Count how many lines hold "dependencies" in the records, and respond with that number by itself.

====== DATA EXTRACTS ======

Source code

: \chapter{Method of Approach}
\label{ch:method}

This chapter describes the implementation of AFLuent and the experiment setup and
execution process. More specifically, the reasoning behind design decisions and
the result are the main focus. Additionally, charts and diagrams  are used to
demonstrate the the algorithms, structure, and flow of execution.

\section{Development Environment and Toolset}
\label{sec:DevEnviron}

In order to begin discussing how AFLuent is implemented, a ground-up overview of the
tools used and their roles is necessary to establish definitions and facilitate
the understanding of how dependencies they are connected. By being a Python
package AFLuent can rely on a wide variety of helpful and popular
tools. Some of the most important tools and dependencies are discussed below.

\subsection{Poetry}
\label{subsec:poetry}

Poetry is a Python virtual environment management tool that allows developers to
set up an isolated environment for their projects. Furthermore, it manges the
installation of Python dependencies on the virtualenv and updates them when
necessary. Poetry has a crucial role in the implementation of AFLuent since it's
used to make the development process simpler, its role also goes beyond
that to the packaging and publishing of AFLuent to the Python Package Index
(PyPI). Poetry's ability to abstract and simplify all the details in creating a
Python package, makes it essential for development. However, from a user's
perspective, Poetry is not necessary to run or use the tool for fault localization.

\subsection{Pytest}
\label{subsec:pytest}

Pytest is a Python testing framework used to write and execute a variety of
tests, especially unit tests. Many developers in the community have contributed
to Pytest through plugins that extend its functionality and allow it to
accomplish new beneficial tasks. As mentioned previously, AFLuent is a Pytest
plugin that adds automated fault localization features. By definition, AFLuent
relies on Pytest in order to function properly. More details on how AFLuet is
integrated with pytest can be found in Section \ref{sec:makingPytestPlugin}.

======

* [RESULT OF THIS EXERCISE] 3